◆ TO DO
Find the line containing "[kenny@erfindergarden.de](mailto:kenny@erfindergarden.de)" in the entries below. Restate it and each line after it, word for word, up to and including the line containing "[www.erfindergarden.de](http://www.erfindergarden.de)".

======== DATASET RECORDS

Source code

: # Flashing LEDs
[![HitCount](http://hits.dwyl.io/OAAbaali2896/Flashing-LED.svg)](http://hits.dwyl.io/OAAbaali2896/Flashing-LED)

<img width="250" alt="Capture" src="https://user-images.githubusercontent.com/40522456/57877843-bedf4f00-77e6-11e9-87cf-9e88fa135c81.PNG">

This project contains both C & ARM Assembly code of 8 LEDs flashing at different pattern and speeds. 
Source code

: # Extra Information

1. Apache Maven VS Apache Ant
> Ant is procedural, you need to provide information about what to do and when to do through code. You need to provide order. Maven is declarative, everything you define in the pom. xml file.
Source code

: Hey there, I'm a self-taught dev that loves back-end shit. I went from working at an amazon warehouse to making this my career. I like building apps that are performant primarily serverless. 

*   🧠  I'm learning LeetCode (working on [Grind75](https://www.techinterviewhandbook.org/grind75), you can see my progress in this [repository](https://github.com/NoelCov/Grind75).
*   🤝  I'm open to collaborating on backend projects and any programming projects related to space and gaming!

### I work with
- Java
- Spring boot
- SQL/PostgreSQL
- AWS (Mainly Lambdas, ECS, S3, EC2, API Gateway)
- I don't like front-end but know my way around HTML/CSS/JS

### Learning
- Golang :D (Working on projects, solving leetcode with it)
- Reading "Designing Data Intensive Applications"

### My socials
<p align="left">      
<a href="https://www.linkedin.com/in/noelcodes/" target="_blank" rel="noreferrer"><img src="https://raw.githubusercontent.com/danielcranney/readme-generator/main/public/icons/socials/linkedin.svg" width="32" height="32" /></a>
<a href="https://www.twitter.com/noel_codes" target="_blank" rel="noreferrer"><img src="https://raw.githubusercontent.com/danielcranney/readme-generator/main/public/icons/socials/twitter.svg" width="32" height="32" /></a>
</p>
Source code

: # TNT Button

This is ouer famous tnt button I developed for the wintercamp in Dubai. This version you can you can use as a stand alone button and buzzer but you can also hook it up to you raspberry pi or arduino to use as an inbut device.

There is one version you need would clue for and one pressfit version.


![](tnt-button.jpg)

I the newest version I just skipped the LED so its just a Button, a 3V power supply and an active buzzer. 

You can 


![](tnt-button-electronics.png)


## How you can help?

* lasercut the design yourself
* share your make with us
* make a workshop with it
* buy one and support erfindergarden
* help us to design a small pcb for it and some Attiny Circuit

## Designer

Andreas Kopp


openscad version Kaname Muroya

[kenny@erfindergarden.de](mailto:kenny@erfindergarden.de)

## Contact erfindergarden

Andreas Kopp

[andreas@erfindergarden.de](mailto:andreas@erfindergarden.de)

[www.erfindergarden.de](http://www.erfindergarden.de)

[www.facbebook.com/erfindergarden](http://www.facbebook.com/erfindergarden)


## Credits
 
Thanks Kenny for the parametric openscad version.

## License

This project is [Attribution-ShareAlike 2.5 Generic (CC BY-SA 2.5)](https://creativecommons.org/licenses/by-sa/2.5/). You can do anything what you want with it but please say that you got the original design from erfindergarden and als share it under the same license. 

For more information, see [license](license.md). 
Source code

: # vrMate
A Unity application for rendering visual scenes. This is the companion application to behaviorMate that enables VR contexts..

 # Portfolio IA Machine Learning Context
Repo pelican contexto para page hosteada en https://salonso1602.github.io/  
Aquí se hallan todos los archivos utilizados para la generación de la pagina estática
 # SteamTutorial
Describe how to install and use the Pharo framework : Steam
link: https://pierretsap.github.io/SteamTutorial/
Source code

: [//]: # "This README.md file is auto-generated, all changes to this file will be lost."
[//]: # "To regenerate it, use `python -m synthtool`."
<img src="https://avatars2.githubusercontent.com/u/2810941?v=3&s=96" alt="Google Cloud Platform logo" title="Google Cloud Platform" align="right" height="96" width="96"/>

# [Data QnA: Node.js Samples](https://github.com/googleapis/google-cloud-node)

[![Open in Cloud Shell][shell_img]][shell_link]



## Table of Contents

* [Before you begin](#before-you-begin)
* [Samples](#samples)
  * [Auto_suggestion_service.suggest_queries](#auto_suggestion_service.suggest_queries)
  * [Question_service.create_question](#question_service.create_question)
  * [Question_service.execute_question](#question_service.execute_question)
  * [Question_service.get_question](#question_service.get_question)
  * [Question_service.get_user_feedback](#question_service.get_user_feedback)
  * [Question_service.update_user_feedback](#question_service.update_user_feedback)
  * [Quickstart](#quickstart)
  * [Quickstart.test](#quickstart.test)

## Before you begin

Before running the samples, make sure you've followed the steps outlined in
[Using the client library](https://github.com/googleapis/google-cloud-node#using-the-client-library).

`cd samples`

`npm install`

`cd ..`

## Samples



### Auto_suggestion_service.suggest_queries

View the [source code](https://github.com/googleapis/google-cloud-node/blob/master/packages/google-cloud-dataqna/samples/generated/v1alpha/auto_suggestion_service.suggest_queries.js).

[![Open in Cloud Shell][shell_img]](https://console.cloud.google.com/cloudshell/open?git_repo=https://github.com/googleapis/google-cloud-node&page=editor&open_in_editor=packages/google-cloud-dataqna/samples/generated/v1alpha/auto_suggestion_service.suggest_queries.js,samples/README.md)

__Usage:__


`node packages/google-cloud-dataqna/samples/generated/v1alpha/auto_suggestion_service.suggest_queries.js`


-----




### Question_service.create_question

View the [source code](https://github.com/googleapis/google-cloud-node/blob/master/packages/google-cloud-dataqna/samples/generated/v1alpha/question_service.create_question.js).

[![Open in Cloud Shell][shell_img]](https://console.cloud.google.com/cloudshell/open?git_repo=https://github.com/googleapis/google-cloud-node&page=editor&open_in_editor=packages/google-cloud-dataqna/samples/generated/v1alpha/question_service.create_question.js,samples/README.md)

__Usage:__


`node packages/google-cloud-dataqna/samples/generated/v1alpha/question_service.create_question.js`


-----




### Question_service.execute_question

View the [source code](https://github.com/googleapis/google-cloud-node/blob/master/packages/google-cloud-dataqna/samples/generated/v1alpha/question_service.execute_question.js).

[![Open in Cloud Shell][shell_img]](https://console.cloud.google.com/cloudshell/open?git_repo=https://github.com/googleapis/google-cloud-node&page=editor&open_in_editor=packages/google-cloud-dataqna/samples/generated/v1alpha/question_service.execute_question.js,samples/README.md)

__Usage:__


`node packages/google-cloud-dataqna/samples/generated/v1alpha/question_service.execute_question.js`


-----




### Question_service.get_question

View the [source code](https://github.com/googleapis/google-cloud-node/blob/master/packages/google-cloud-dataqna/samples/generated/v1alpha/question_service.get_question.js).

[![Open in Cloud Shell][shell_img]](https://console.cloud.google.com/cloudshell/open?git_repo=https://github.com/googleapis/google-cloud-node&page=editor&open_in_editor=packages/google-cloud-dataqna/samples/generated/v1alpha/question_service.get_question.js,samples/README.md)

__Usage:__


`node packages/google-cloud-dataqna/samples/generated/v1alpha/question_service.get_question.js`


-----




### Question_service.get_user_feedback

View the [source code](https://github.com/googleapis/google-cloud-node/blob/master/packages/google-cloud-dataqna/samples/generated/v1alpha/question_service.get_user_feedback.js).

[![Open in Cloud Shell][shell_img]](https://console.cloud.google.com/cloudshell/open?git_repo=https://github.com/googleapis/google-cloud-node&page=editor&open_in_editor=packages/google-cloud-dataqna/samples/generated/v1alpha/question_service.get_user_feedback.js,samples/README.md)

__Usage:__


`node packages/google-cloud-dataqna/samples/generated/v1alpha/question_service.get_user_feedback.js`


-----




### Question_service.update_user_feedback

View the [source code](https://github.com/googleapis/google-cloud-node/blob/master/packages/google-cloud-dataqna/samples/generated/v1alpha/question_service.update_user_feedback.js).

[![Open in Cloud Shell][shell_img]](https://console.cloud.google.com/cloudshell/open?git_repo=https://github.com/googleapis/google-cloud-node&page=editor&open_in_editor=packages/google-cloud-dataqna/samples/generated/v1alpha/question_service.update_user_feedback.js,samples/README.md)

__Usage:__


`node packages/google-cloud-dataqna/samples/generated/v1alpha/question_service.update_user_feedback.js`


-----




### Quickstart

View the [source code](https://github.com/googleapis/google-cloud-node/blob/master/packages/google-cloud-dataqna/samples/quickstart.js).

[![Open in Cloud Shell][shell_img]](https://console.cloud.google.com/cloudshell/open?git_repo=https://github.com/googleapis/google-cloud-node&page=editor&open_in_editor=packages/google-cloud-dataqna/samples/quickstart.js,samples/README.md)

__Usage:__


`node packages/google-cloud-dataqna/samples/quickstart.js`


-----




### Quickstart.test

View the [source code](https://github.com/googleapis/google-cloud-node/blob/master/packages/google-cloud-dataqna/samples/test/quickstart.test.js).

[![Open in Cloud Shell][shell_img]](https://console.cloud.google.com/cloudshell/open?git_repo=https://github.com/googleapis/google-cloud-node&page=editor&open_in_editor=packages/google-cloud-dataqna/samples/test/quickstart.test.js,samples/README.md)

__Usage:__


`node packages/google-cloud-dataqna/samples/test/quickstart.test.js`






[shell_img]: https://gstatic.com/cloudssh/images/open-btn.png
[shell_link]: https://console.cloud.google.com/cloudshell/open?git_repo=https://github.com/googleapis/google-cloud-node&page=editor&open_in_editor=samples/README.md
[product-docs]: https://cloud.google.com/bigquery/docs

================

◆ RESPONSE TO THE EXERCISE
[kenny@erfindergarden.de](mailto:kenny@erfindergarden.de)

## Contact erfindergarden

Andreas Kopp

[andreas@erfindergarden.de](mailto:andreas@erfindergarden.de)

[www.erfindergarden.de](http://www.erfindergarden.de)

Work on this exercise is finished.